## WHAT YOU NEED TO DO
Only the lines from the one containing "overlapping blocks with" through the one containing "All rights reserved" should be printed, exactly as they appear below, with both ends included.

------ EXTRACTED MATERIAL

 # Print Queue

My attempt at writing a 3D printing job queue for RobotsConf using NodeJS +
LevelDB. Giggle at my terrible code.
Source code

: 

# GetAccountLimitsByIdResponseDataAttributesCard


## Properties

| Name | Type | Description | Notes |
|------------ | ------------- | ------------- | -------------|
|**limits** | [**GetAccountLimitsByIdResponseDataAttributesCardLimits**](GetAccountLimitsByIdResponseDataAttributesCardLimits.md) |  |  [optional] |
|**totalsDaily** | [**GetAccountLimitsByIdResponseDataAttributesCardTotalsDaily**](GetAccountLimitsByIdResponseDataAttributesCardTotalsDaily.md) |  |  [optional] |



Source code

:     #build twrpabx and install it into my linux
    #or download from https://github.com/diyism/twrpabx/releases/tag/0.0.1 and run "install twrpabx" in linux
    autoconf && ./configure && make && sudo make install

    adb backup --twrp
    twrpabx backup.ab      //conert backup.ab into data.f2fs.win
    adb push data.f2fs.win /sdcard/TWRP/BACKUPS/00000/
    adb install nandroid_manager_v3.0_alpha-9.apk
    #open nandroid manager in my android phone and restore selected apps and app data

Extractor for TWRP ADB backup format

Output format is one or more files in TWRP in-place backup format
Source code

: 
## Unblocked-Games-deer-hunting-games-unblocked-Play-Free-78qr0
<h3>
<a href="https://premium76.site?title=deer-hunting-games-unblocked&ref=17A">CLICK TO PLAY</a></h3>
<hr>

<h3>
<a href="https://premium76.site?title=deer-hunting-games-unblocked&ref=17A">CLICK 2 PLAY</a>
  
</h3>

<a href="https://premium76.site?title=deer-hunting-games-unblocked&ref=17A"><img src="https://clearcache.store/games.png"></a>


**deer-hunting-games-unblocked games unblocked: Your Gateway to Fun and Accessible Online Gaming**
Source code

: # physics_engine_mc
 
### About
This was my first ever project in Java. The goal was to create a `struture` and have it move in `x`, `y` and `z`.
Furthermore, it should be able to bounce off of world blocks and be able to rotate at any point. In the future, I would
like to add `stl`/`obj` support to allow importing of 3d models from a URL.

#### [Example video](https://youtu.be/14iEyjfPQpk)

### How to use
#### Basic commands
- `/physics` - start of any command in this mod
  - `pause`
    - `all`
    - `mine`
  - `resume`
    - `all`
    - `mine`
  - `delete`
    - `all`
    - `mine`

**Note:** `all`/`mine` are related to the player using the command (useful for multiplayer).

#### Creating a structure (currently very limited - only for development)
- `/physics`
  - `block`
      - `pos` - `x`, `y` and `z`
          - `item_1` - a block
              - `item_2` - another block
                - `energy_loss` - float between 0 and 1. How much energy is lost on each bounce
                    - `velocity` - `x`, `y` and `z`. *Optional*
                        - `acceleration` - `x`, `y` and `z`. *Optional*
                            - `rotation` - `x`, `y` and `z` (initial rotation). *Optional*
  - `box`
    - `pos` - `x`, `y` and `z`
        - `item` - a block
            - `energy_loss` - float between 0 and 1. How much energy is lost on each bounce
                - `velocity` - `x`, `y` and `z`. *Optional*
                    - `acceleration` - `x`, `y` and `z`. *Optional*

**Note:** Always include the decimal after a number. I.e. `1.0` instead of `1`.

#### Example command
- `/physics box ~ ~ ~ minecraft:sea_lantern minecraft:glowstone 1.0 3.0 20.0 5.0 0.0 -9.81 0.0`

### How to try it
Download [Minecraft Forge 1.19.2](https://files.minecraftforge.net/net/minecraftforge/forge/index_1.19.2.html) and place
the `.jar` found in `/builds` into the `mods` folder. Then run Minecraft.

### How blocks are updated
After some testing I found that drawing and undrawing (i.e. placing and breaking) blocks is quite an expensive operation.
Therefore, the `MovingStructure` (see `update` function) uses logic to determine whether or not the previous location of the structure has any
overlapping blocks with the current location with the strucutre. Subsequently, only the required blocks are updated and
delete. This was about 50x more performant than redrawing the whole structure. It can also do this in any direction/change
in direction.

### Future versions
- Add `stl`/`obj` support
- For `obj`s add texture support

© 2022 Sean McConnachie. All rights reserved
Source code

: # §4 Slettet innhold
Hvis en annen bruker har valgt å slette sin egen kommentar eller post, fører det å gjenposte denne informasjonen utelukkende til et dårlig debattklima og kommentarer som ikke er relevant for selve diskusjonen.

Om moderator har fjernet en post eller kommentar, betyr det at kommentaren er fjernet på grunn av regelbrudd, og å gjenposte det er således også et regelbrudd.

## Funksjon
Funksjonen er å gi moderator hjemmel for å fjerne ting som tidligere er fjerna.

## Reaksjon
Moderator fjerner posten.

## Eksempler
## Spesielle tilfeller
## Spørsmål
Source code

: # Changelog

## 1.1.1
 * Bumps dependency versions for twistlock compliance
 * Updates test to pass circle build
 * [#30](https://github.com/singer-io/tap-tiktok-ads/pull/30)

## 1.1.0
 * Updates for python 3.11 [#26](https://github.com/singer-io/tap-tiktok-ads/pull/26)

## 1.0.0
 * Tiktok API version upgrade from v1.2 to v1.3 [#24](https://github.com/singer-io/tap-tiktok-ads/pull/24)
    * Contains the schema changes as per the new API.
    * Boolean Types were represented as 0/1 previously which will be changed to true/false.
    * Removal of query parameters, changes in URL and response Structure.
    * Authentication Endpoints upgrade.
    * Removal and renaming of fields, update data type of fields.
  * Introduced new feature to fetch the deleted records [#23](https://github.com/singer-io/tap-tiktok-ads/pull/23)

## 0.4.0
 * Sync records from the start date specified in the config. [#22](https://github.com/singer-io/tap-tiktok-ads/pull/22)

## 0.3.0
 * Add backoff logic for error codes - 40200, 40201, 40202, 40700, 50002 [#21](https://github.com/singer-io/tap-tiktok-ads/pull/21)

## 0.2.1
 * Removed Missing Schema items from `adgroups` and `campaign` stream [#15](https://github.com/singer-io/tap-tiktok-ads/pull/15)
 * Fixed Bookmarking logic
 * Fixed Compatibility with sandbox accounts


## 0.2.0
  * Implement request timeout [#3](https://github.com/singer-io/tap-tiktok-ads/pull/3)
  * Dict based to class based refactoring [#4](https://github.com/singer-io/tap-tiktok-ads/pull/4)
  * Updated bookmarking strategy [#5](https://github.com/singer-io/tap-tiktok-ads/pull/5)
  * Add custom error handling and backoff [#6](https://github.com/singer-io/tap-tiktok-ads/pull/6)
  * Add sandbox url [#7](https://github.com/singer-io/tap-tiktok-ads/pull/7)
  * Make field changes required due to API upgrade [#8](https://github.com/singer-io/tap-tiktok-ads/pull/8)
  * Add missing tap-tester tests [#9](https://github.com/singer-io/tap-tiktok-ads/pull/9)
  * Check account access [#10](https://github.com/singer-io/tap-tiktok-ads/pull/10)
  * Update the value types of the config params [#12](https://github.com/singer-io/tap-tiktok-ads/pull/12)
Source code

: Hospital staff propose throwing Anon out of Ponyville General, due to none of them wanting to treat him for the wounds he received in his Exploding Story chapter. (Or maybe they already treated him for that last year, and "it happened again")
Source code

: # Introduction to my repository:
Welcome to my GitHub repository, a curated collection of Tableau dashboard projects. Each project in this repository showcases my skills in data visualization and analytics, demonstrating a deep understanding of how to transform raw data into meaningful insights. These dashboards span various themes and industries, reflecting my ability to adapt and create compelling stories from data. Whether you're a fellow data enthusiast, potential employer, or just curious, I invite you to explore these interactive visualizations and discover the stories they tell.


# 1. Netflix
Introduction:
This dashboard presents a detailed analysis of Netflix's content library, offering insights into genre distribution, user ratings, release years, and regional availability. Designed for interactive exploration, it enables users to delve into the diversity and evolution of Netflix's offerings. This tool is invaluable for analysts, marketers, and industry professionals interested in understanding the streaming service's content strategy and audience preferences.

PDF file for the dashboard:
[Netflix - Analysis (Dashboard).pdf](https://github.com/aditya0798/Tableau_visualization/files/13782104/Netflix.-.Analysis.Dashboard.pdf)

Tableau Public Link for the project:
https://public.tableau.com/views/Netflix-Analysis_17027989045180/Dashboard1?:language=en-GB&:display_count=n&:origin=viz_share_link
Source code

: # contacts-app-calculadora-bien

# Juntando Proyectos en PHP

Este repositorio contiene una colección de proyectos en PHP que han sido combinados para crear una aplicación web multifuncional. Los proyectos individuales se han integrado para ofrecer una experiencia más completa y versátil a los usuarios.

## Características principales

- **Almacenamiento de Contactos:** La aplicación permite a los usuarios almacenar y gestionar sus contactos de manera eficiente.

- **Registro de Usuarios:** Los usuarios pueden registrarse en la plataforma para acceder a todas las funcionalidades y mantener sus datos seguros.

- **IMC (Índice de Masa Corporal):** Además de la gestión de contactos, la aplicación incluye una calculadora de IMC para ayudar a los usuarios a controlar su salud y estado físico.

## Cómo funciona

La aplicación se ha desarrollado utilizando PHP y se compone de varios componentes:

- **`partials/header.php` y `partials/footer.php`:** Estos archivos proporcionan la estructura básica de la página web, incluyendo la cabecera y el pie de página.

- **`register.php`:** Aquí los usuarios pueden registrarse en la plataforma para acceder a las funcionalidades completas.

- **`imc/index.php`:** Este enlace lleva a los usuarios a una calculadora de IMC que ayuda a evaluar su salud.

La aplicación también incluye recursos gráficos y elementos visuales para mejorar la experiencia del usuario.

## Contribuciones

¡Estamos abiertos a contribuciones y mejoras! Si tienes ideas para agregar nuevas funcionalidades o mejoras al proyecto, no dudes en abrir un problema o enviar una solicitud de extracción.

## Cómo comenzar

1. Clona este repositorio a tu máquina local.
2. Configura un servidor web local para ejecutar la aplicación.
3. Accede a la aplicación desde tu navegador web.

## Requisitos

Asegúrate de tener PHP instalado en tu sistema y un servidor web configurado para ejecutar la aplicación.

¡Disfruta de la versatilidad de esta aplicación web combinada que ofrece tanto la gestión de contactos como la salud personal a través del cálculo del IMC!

------------

## RESPONSE AREA
overlapping blocks with the current location with the strucutre. Subsequently, only the required blocks are updated and
delete. This was about 50x more performant than redrawing the whole structure. It can also do this in any direction/change
in direction.

### Future versions
- Add `stl`/`obj` support
- For `obj`s add texture support

© 2022 Sean McConnachie. All rights reserved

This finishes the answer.